Hacker News new | comments | show | ask | jobs | submit login

Fascinating read.

"[..] I had never been to California before, so I was discovering San Francisco, my favorite city in the US and second-favorite city in the world. [..]"

Out of curiosity does somebody know what is PG's first-favorite city in the world?

"[..] It was also a massive validation of a thesis Steele had argued for his Master's, which was that CPS was a great intermediate representation for a compiler [..]"

What does CPS mean? Further down in the article

"[..] Richard Kelsey took his front end, which was a very aggressive CPS-based optimiser, and extended it all the way down to the ground to produce a complete, second compiler, which he called "TC" for the "Transformational Compiler." His approach was simply to keep transforming the program from one simple, CPS, lambda language to an even simpler one, until the language was so simple it only had 16 variables... r1 through r15, at which time you could just kill the lambdas and call it assembler. [..]"

So I guess CPS means Continuation-Passing-Style? But then I wonder what PG means by "CPS was a great intermediate representation for a compiler"?

Even further down we can see PG's own opinion:

"[..] So the lineage of the CPS-as-compiler-IR thesis goes from Steele's Rabbit compiler through T's Orbit to SML/NJ. At which point Sabry & Felleisen at Rice published a series of very heavy-duty papers dumping on CPS as a representation and proposing an alternate called A-Normal Form. ANF has been the fashionable representation for about ten years now; CPS is out of favor. This thread then sort of jumps tracks over to the CMU ML community, where it picks up the important typed-intermediate-language track and heads to Cornell, and Yale, but I'm not going to follow that now. However, just to tell you where I am on this issue, I think the whole movement from CPS to ANF is a bad idea (though Sabry & Felleisen's technical observations and math are as rock solid as one would expect from people of their caliber). [..]

Fascinating stuff, though I do not what IRs are used by the modern compilers like LLVM, GHC, Java, .Net?

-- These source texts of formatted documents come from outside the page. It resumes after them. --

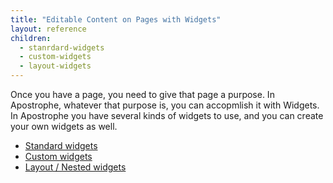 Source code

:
 ```yaml
---
title: "Editable Content on Pages with Widgets"
layout: reference
children:
  - stanrdard-widgets
  - custom-widgets
  - layout-widgets
---
```


Once you have a page, you need to give that page a purpose. In Apostrophe, whatever that purpose is, you can accopmlish it with Widgets. In Apostrophe you have several kinds of widgets to use, and you can create your own widgets as well.

* [Standard widgets](/tutorials/core-concepts/02-editable-content-on-pages/standard-widgets.md)
* [Custom widgets](/tutorials/core-concepts/02-editable-content-on-pages/custom-widgets.md)
* [Layout / Nested widgets](/tutorials/core-concepts/02-editable-content-on-pages/layout-widgets.md) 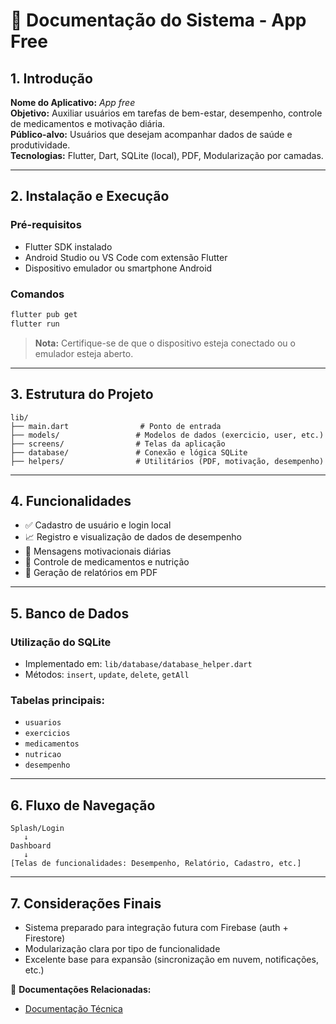 
# 📱 Documentação do Sistema - App Free

## 1. Introdução

**Nome do Aplicativo:** *App free*  
**Objetivo:** Auxiliar usuários em tarefas de bem-estar, desempenho, controle de medicamentos e motivação diária.  
**Público-alvo:** Usuários que desejam acompanhar dados de saúde e produtividade.  
**Tecnologias:** Flutter, Dart, SQLite (local), PDF, Modularização por camadas.

---

## 2. Instalação e Execução

### Pré-requisitos
- Flutter SDK instalado
- Android Studio ou VS Code com extensão Flutter
- Dispositivo emulador ou smartphone Android

### Comandos

```bash
flutter pub get
flutter run
```

> **Nota:** Certifique-se de que o dispositivo esteja conectado ou o emulador esteja aberto.

---

## 3. Estrutura do Projeto

```
lib/
├── main.dart                # Ponto de entrada
├── models/                 # Modelos de dados (exercicio, user, etc.)
├── screens/                # Telas da aplicação
├── database/               # Conexão e lógica SQLite
├── helpers/                # Utilitários (PDF, motivação, desempenho)
```

---

## 4. Funcionalidades

- ✅ Cadastro de usuário e login local
- 📈 Registro e visualização de dados de desempenho
- 🧠 Mensagens motivacionais diárias
- 💊 Controle de medicamentos e nutrição
- 📄 Geração de relatórios em PDF

---

## 5. Banco de Dados

### Utilização do SQLite
- Implementado em: `lib/database/database_helper.dart`
- Métodos: `insert`, `update`, `delete`, `getAll`

### Tabelas principais:
- `usuarios`
- `exercicios`
- `medicamentos`
- `nutricao`
- `desempenho`

---

## 6. Fluxo de Navegação

```plaintext
Splash/Login
   ↓
Dashboard
   ↓
[Telas de funcionalidades: Desempenho, Relatório, Cadastro, etc.]
```

---

## 7. Considerações Finais

- Sistema preparado para integração futura com Firebase (auth + Firestore)
- Modularização clara por tipo de funcionalidade
- Excelente base para expansão (sincronização em nuvem, notificações, etc.)

📌 **Documentações Relacionadas:**  
- [Documentação Técnica](DOCUMENTACAO_TECNICA_FLUTTER.md)

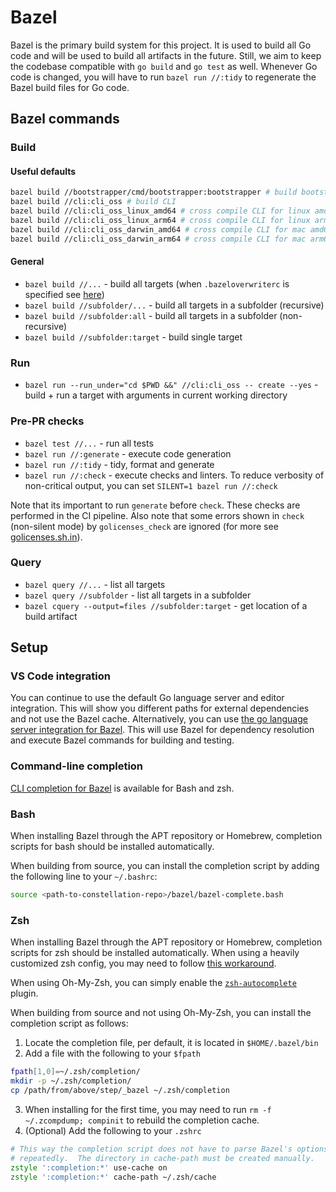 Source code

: # Bazel

Bazel is the primary build system for this project. It is used to build all Go code and will be used to build all artifacts in the future.
Still, we aim to keep the codebase compatible with `go build` and `go test` as well.
Whenever Go code is changed, you will have to run `bazel run //:tidy` to regenerate the Bazel build files for Go code.

## Bazel commands

### Build

#### Useful defaults

```sh
bazel build //bootstrapper/cmd/bootstrapper:bootstrapper # build bootstrapper
bazel build //cli:cli_oss # build CLI
bazel build //cli:cli_oss_linux_amd64 # cross compile CLI for linux amd64
bazel build //cli:cli_oss_linux_arm64 # cross compile CLI for linux arm64
bazel build //cli:cli_oss_darwin_amd64 # cross compile CLI for mac amd64
bazel build //cli:cli_oss_darwin_arm64 # cross compile CLI for mac arm64
```

#### General

* `bazel build //...` - build all targets (when `.bazeloverwriterc` is specified see [here](./build-develop-deploy.md#settings))
* `bazel build //subfolder/...` - build all targets in a subfolder (recursive)
* `bazel build //subfolder:all` - build all targets in a subfolder (non-recursive)
* `bazel build //subfolder:target` - build single target

### Run

* `bazel run --run_under="cd $PWD &&" //cli:cli_oss -- create --yes` - build + run a target with arguments in current working directory

### Pre-PR checks

* `bazel test //...` - run all tests
* `bazel run //:generate` - execute code generation
* `bazel run //:tidy` - tidy, format and generate
* `bazel run //:check` - execute checks and linters. To reduce verbosity of non-critical output, you can set `SILENT=1 bazel run //:check`

Note that its important to run `generate` before `check`. These checks are performed in the CI pipeline.
Also note that some errors shown in `check` (non-silent mode) by `golicenses_check` are ignored (for more see [golicenses.sh.in](../../bazel/ci/golicenses.sh.in)).

### Query

* `bazel query //...` - list all targets
* `bazel query //subfolder` - list all targets in a subfolder
* `bazel cquery --output=files //subfolder:target` - get location of a build artifact

## Setup

### VS Code integration

You can continue to use the default Go language server and editor integration. This will show you different paths for external dependencies and not use the Bazel cache.
Alternatively, you can use [the go language server integration for Bazel](https://github.com/bazelbuild/rules_go/wiki/Editor-setup). This will use Bazel for dependency resolution and execute Bazel commands for building and testing.

### Command-line completion

[CLI completion for Bazel](https://bazel.build/install/completion) is available for Bash and zsh.

### Bash

When installing Bazel through the APT repository or Homebrew, completion scripts for bash should be installed automatically.

When building from source, you can install the completion script by adding the following line to your `~/.bashrc`:

```bash
source <path-to-constellation-repo>/bazel/bazel-complete.bash
```

### Zsh

When installing Bazel through the APT repository or Homebrew, completion scripts for zsh should be installed automatically. When using a heavily customized zsh config, you may need to follow [this workaround](https://bazel.build/install/completion).

When using Oh-My-Zsh, you can simply enable the [`zsh-autocomplete`](https://github.com/marlonrichert/zsh-autocomplete) plugin.

When building from source and not using Oh-My-Zsh, you can install the completion script as follows:

1. Locate the completion file, per default, it is located in `$HOME/.bazel/bin`
2. Add a file with the following to your `$fpath`

  ```zsh
  fpath[1,0]=~/.zsh/completion/
  mkdir -p ~/.zsh/completion/
  cp /path/from/above/step/_bazel ~/.zsh/completion
  ```

3. When installing for the first time, you may need to run `rm -f ~/.zcompdump; compinit` to rebuild the completion cache.
4. (Optional) Add the following to your `.zshrc`

  ```zsh
  # This way the completion script does not have to parse Bazel's options
  # repeatedly.  The directory in cache-path must be created manually.
  zstyle ':completion:*' use-cache on
  zstyle ':completion:*' cache-path ~/.zsh/cache
  ```
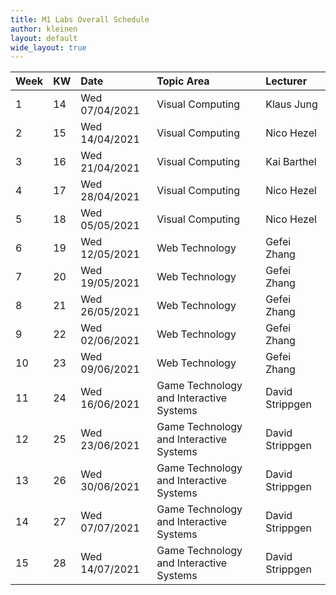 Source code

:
```yaml
---
title: M1 Labs Overall Schedule
author: kleinen
layout: default
wide_layout: true
---
```


| Week | KW | Date           | Topic Area                              | Lecturer        |
|:-----|:---|:---------------|:----------------------------------------|:----------------|
| 1    | 14 | Wed 07/04/2021 | Visual Computing                        | Klaus Jung      |
| 2    | 15 | Wed 14/04/2021 | Visual Computing                        | Nico Hezel      |
| 3    | 16 | Wed 21/04/2021 | Visual Computing                        | Kai Barthel     |
| 4    | 17 | Wed 28/04/2021 | Visual Computing                        | Nico Hezel      |
| 5    | 18 | Wed 05/05/2021 | Visual Computing                        | Nico Hezel      |
| 6    | 19 | Wed 12/05/2021 | Web Technology                          | Gefei Zhang     |
| 7    | 20 | Wed 19/05/2021 | Web Technology                          | Gefei Zhang     |
| 8    | 21 | Wed 26/05/2021 | Web Technology                          | Gefei Zhang     |
| 9    | 22 | Wed 02/06/2021 | Web Technology                          | Gefei Zhang     |
| 10   | 23 | Wed 09/06/2021 | Web Technology                          | Gefei Zhang     |
| 11   | 24 | Wed 16/06/2021 | Game Technology and Interactive Systems | David Strippgen |
| 12   | 25 | Wed 23/06/2021 | Game Technology and Interactive Systems | David Strippgen |
| 13   | 26 | Wed 30/06/2021 | Game Technology and Interactive Systems | David Strippgen |
| 14   | 27 | Wed 07/07/2021 | Game Technology and Interactive Systems | David Strippgen |
| 15   | 28 | Wed 14/07/2021 | Game Technology and Interactive Systems | David Strippgen |
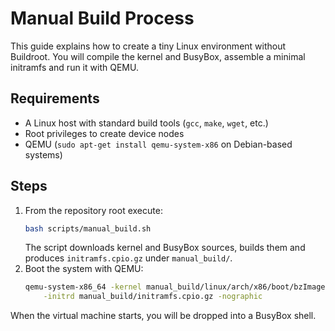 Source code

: # Manual Build Process

This guide explains how to create a tiny Linux environment without Buildroot.
You will compile the kernel and BusyBox, assemble a minimal initramfs and run it
with QEMU.

## Requirements
- A Linux host with standard build tools (`gcc`, `make`, `wget`, etc.)
- Root privileges to create device nodes
- QEMU (`sudo apt-get install qemu-system-x86` on Debian-based systems)

## Steps
1. From the repository root execute:
   ```bash
   bash scripts/manual_build.sh
   ```
   The script downloads kernel and BusyBox sources, builds them and produces `initramfs.cpio.gz` under `manual_build/`.
2. Boot the system with QEMU:
   ```bash
   qemu-system-x86_64 -kernel manual_build/linux/arch/x86/boot/bzImage \
       -initrd manual_build/initramfs.cpio.gz -nographic
   ```

When the virtual machine starts, you will be dropped into a BusyBox shell.
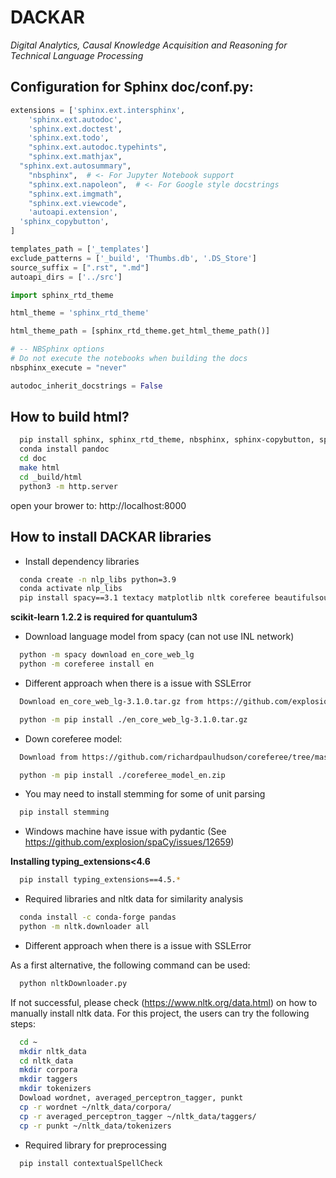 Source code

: # DACKAR
*Digital Analytics, Causal Knowledge Acquisition and Reasoning for Technical Language Processing*

## Configuration for Sphinx doc/conf.py:

```Python
extensions = ['sphinx.ext.intersphinx',
	'sphinx.ext.autodoc',
	'sphinx.ext.doctest',
	'sphinx.ext.todo',
	"sphinx.ext.autodoc.typehints",
	"sphinx.ext.mathjax",
  "sphinx.ext.autosummary",
	"nbsphinx",  # <- For Jupyter Notebook support
	"sphinx.ext.napoleon",  # <- For Google style docstrings
	"sphinx.ext.imgmath",
	"sphinx.ext.viewcode",
	'autoapi.extension',
  'sphinx_copybutton',
]

templates_path = ['_templates']
exclude_patterns = ['_build', 'Thumbs.db', '.DS_Store']
source_suffix = [".rst", ".md"]
autoapi_dirs = ['../src']

import sphinx_rtd_theme

html_theme = 'sphinx_rtd_theme'

html_theme_path = [sphinx_rtd_theme.get_html_theme_path()]

# -- NBSphinx options
# Do not execute the notebooks when building the docs
nbsphinx_execute = "never"

autodoc_inherit_docstrings = False
```

## How to build html?

```bash
  pip install sphinx, sphinx_rtd_theme, nbsphinx, sphinx-copybutton, sphinx-autoapi
  conda install pandoc
  cd doc
  make html
  cd _build/html
  python3 -m http.server
```

open your brower to: http://localhost:8000


## How to install DACKAR libraries

- Install dependency libraries

```bash
  conda create -n nlp_libs python=3.9
  conda activate nlp_libs
  pip install spacy==3.1 textacy matplotlib nltk coreferee beautifulsoup4 networkx pysbd tomli numerizer autocorrect pywsd openpyxl quantulum3[classifier] numpy scikit-learn==1.2.2
```

**scikit-learn 1.2.2 is required for quantulum3**

- Download language model from spacy (can not use INL network)

```bash
  python -m spacy download en_core_web_lg
  python -m coreferee install en
```

- Different approach when there is a issue with SSLError

```bash
  Download en_core_web_lg-3.1.0.tar.gz from https://github.com/explosion/spacy-models/releases/tag/en_core_web_lg-3.1.0

  python -m pip install ./en_core_web_lg-3.1.0.tar.gz
```

- Down coreferee model:

```bash
  Download from https://github.com/richardpaulhudson/coreferee/tree/master/models/coreferee_model_en.zip

  python -m pip install ./coreferee_model_en.zip
```

- You may need to install stemming for some of unit parsing

```bash
  pip install stemming
```

- Windows machine have issue with pydantic (See https://github.com/explosion/spaCy/issues/12659)

**Installing typing_extensions<4.6**

```bash
  pip install typing_extensions==4.5.*
```

- Required libraries and nltk data for similarity analysis

```bash
  conda install -c conda-forge pandas
  python -m nltk.downloader all
```

- Different approach when there is a issue with SSLError

As a first alternative, the following command can be used:
```bash
  python nltkDownloader.py
```

If not successful, please check (https://www.nltk.org/data.html) on how to manually install nltk data.
For this project, the users can try the following steps:

```bash
  cd ~
  mkdir nltk_data
  cd nltk_data
  mkdir corpora
  mkdir taggers
  mkdir tokenizers
  Dowload wordnet, averaged_perceptron_tagger, punkt
  cp -r wordnet ~/nltk_data/corpora/
  cp -r averaged_perceptron_tagger ~/nltk_data/taggers/
  cp -r punkt ~/nltk_data/tokenizers
```

- Required library for preprocessing

```bash
  pip install contextualSpellCheck
```
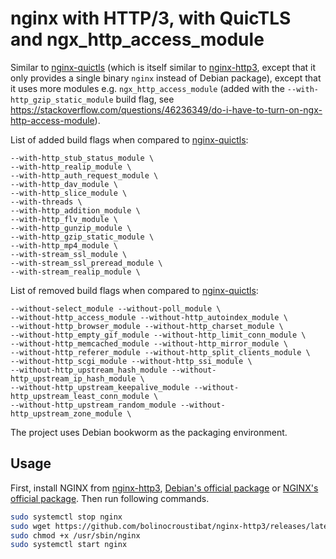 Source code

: # nginx with HTTP/3, with QuicTLS and ngx_http_access_module

Similar to [nginx-quictls](https://github.com/ononoki1/nginx-quictls) (which is itself similar to [nginx-http3](https://github.com/ononoki1/nginx-http3), except that it only provides a single binary `nginx` instead of Debian package), except that it uses more modules e.g. `ngx_http_access_module` (added with the `--with-http_gzip_static_module` build flag, see https://stackoverflow.com/questions/46236349/do-i-have-to-turn-on-ngx-http-access-module).

List of added build flags when compared to [nginx-quictls](https://github.com/ononoki1/nginx-quictls):

```
--with-http_stub_status_module \
--with-http_realip_module \
--with-http_auth_request_module \
--with-http_dav_module \
--with-http_slice_module \
--with-threads \
--with-http_addition_module \
--with-http_flv_module \
--with-http_gunzip_module \
--with-http_gzip_static_module \
--with-http_mp4_module \
--with-stream_ssl_module \
--with-stream_ssl_preread_module \
--with-stream_realip_module \
```

List of removed build flags when compared to [nginx-quictls](https://github.com/ononoki1/nginx-quictls):

```
--without-select_module --without-poll_module \
--without-http_access_module --without-http_autoindex_module \
--without-http_browser_module --without-http_charset_module \
--without-http_empty_gif_module --without-http_limit_conn_module \
--without-http_memcached_module --without-http_mirror_module \
--without-http_referer_module --without-http_split_clients_module \
--without-http_scgi_module --without-http_ssi_module \
--without-http_upstream_hash_module --without-http_upstream_ip_hash_module \
--without-http_upstream_keepalive_module --without-http_upstream_least_conn_module \
--without-http_upstream_random_module --without-http_upstream_zone_module \
```

The project uses Debian bookworm as the packaging environment.

## Usage

First, install NGINX from [nginx-http3](https://github.com/ononoki1/nginx-http3), [Debian's official package](https://packages.debian.org/bookworm/nginx) or [NGINX's official package](https://nginx.org/en/linux_packages.html#Debian). Then run following commands.

```bash
sudo systemctl stop nginx
sudo wget https://github.com/bolinocroustibat/nginx-http3/releases/latest/download/nginx -O /usr/sbin/nginx
sudo chmod +x /usr/sbin/nginx
sudo systemctl start nginx
```

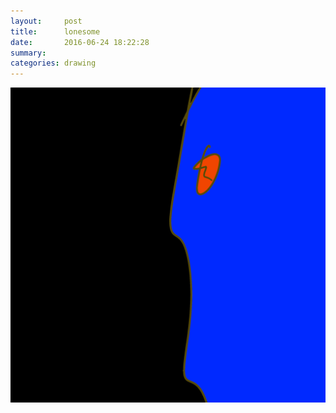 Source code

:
 ```yaml
---
layout:     post
title:      lonesome
date:       2016-06-24 18:22:28
summary:    
categories: drawing
---
```

![lonesome](/images/diary/lonesome.png "Not to be confused with lust.")
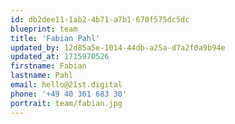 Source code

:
 ```yaml
---
id: db2dee11-1ab2-4b71-a7b1-670f575dc5dc
blueprint: team
title: 'Fabian Pahl'
updated_by: 12d85a5e-1014-44db-a25a-d7a2f0a9b94e
updated_at: 1715970526
firstname: Fabian
lastname: Pahl
email: hello@21st.digital
phone: '+49 40 361 683 30'
portrait: team/fabian.jpg
---
```

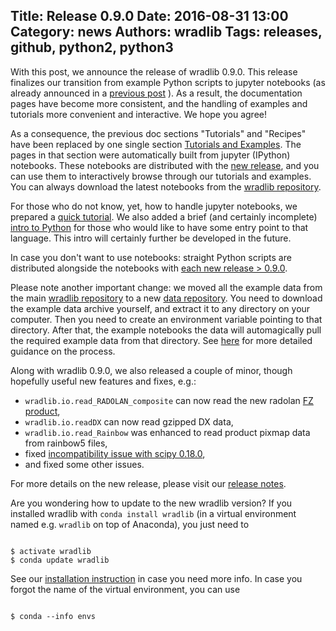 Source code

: Title: Release 0.9.0
Date: 2016-08-31 13:00
Category: news
Authors: wradlib
Tags: releases, github, python2, python3
---

With this post, we announce the release of wradlib 0.9.0. This release finalizes our transition 
from example Python scripts to jupyter notebooks (as already announced in a 
[previous post](http://wradlib.org/2016/04/introducing-wradlib-jupyter-notebooks/) ). As a result, 
the documentation pages have become more consistent, and the handling of examples and tutorials 
more convenient and interactive. We hope you agree!

As a consequence, the previous doc sections "Tutorials" and "Recipes" have been replaced by one single 
section [Tutorials and Examples](http://wradlib.org/wradlib-docs/latest/notebooks.html). 
The pages in that section were automatically built from jupyter 
(IPython) notebooks. These notebooks are distributed with the [new release](https://pypi.python.org/pypi/wradlib), 
and you can use them to interactively browse through our tutorials and examples. You can always download the latest notebooks 
from the [wradlib repository](https://github.com/wradlib/wradlib/tree/master/notebooks).

For those who do not know, yet, how to handle jupyter notebooks, we prepared a 
[quick tutorial](http://wradlib.org/wradlib-docs/latest/jupyter.html). We also added a 
brief (and certainly incomplete) [intro to Python](http://wradlib.org/wradlib-docs/latest/notebooks/learnpython.html) 
for those who would like to have some entry point to that language. This intro will certainly further be developed 
in the future.

In case you don't want to use notebooks: straight Python scripts are distributed alongside the notebooks with [each new release > 0.9.0](https://pypi.python.org/pypi/wradlib).

Please note another important change: we moved all the example data from the main
[wradlib repository](https://github.com/wradlib/wradlib/) to a new [data repository](https://github.com/wradlib/wradlib-data).
You need to download the example data archive yourself, and extract it to any directory on your computer. Then you need to create
an environment variable pointing to that directory. After that, the example notebooks the data will automagically pull the required
example data from that directory. See [here](http://wradlib.org/wradlib-docs/latest/jupyter.html#how-can-i-get-the-example-data) for more detailed guidance on the process.   

Along with wradlib 0.9.0, we also released a couple of minor, though hopefully useful new features and fixes, e.g.:

- `wradlib.io.read_RADOLAN_composite` can now read the new radolan [FZ product](https://github.com/wradlib/wradlib/pull/73),
- `wradlib.io.readDX` can now read gzipped DX data,
- `wradlib.io.read_Rainbow` was enhanced to read product pixmap data from rainbow5 files,
- fixed [incompatibility issue with scipy 0.18.0](https://github.com/wradlib/wradlib/issues/86),
- and fixed some other issues.

For more details on the new release, please visit our [release notes](http://wradlib.org/wradlib-docs/0.9.0/).

Are you wondering how to update to the new wradlib version? If you installed wradlib with `conda install wradlib` 
(in a virtual environment named e.g. `wradlib` on top of Anaconda), you just need to

```shell

$ activate wradlib
$ conda update wradlib

```

See our [installation instruction](http://wradlib.org/wradlib-docs/0.9.0/gettingstarted.html) in case you need more info. 
In case you forgot the name of the virtual environment, you can use

```shell

$ conda --info envs

```


  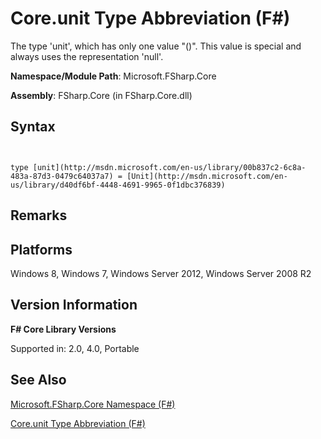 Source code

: # Core.unit Type Abbreviation (F#)

The type 'unit', which has only one value "()". This value is special and always uses the representation 'null'.

**Namespace/Module Path**: Microsoft.FSharp.Core

**Assembly**: FSharp.Core (in FSharp.Core.dll)


## Syntax


```


type [unit](http://msdn.microsoft.com/en-us/library/00b837c2-6c8a-483a-87d3-0479c64037a7) = [Unit](http://msdn.microsoft.com/en-us/library/d40df6bf-4448-4691-9965-0f1dbc376839)

```



## Remarks

## Platforms
Windows 8, Windows 7, Windows Server 2012, Windows Server 2008 R2


## Version Information
**F# Core Library Versions**

Supported in: 2.0, 4.0, Portable




## See Also
[Microsoft.FSharp.Core Namespace &#40;F&#35;&#41;](Microsoft.FSharp.Core-Namespace-%5BFSharp%5D.md)

[Core.unit Type Abbreviation &#40;F&#35;&#41;](Core.unit-Type-Abbreviation-%5BFSharp%5D.md)

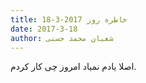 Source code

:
 ```yaml
---
title: خاطره روز 2017-3-18
date: 2017-3-18
author: شعبان محمد حسنی
---
```


اصلا یادم نمیاد امروز چی کار کردم. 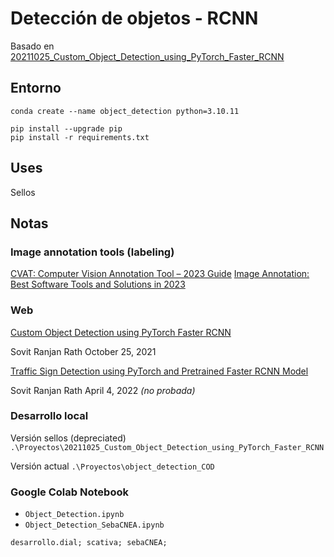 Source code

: # Detección de objetos - RCNN
Basado en [20211025_Custom_Object_Detection_using_PyTorch_Faster_RCNN](https://debuggercafe.com/custom-object-detection-using-pytorch-faster-rcnn/)


## Entorno
```
conda create --name object_detection python=3.10.11
```

```
pip install --upgrade pip
pip install -r requirements.txt
```

## Uses
Sellos


## Notas

### Image annotation tools (labeling) 
[CVAT: Computer Vision Annotation Tool – 2023 Guide](https://viso.ai/computer-vision/cvat-computer-vision-annotation-tool/)
[Image Annotation: Best Software Tools and Solutions in 2023](https://viso.ai/computer-vision/image-annotation/)

### Web
[Custom Object Detection using PyTorch Faster RCNN](https://debuggercafe.com/custom-object-detection-using-pytorch-faster-rcnn/)

Sovit Ranjan Rath October 25, 2021

[Traffic Sign Detection using PyTorch and Pretrained Faster RCNN Model](https://debuggercafe.com/traffic-sign-detection-using-pytorch-and-pretrained-faster-rcnn-model/)

Sovit Ranjan Rath April 4, 2022 _(no probada)_

### Desarrollo local
Versión sellos (depreciated) ```.\Proyectos\20211025_Custom_Object_Detection_using_PyTorch_Faster_RCNN```


Versión actual ```.\Proyectos\object_detection_COD```

### Google Colab Notebook
- ```Object_Detection.ipynb```
- ```Object_Detection_SebaCNEA.ipynb```

```desarrollo.dial; scativa; sebaCNEA;```


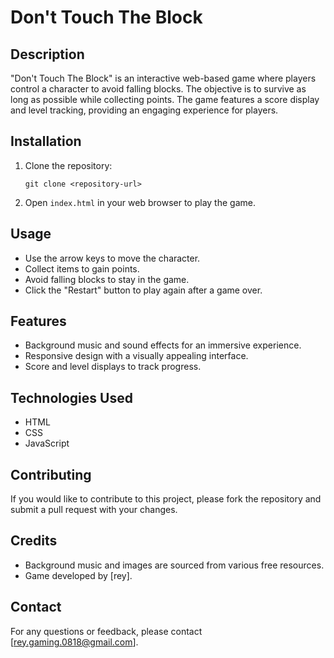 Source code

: # Don't Touch The Block

## Description
"Don't Touch The Block" is an interactive web-based game where players control a character to avoid falling blocks. The objective is to survive as long as possible while collecting points. The game features a score display and level tracking, providing an engaging experience for players.

## Installation
1. Clone the repository:
   ```
   git clone <repository-url>
   ```
2. Open `index.html` in your web browser to play the game.

## Usage
- Use the arrow keys to move the character.
- Collect items to gain points.
- Avoid falling blocks to stay in the game.
- Click the "Restart" button to play again after a game over.

## Features
- Background music and sound effects for an immersive experience.
- Responsive design with a visually appealing interface.
- Score and level displays to track progress.

## Technologies Used
- HTML
- CSS
- JavaScript

## Contributing
If you would like to contribute to this project, please fork the repository and submit a pull request with your changes.

## Credits
- Background music and images are sourced from various free resources.
- Game developed by [rey].

## Contact
For any questions or feedback, please contact [rey.gaming.0818@gmail.com].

"[..] Jim Philbin, like Kelsey, also went to NEC, where he built an operating system tuned for functional programming languages, STING (or perhaps it was spelled "STNG" -- in any event it was pronounced "sting"). He built it in T, of course, and one could see that it had its roots in his work on T3. (Implementing the runtime for a functional language, in some sense, requires you to implement a little virtual OS on top of the real, underlying OS.) [..]" - Does anybody know what happened to this OS? The only link that I found is http://citeseerx.ist.psu.edu/viewdoc/summary?doi=

The summary of this article then goes to say "[..] Sting is currently a prototype implemented on an eight processor Silicon Graphics PowerSeries 480 running Unix. The next step is to integrate Sting into the micro-kernel of an operating system such as Mac [..]" - Would be interesting if this fruited in some new works for VMs for functional languages.

> Fascinating stuff, though I do not what IRs are used by the modern > compilers like LLVM, GHC, Java, .Net?

There are a couple of things going on with CPS as implemented in this style of compilers that make it particularly nice for writing optimization passes:

1) There are only function calls ("throws") and no returns. Though there's no theoretical reduction in the stuff you have to track (since what is a direct-style return is now a throw to the rest of the program starting at the return point), there's a huge reduction in in the complexity of your optimizations because you're not tracking the extra thing. For some examples, you can look in the Manticore codebase where even simple optimizations like contraction and let-floating are implemented in both our early direct-style IR (BOM) and our CPS-style IR (CPS). The latter is gobs more readable, and there's no way at all I'd be willing to port most of the harder optimizations like reflow-informed higher-order inlining or useless variable elimination to BOM.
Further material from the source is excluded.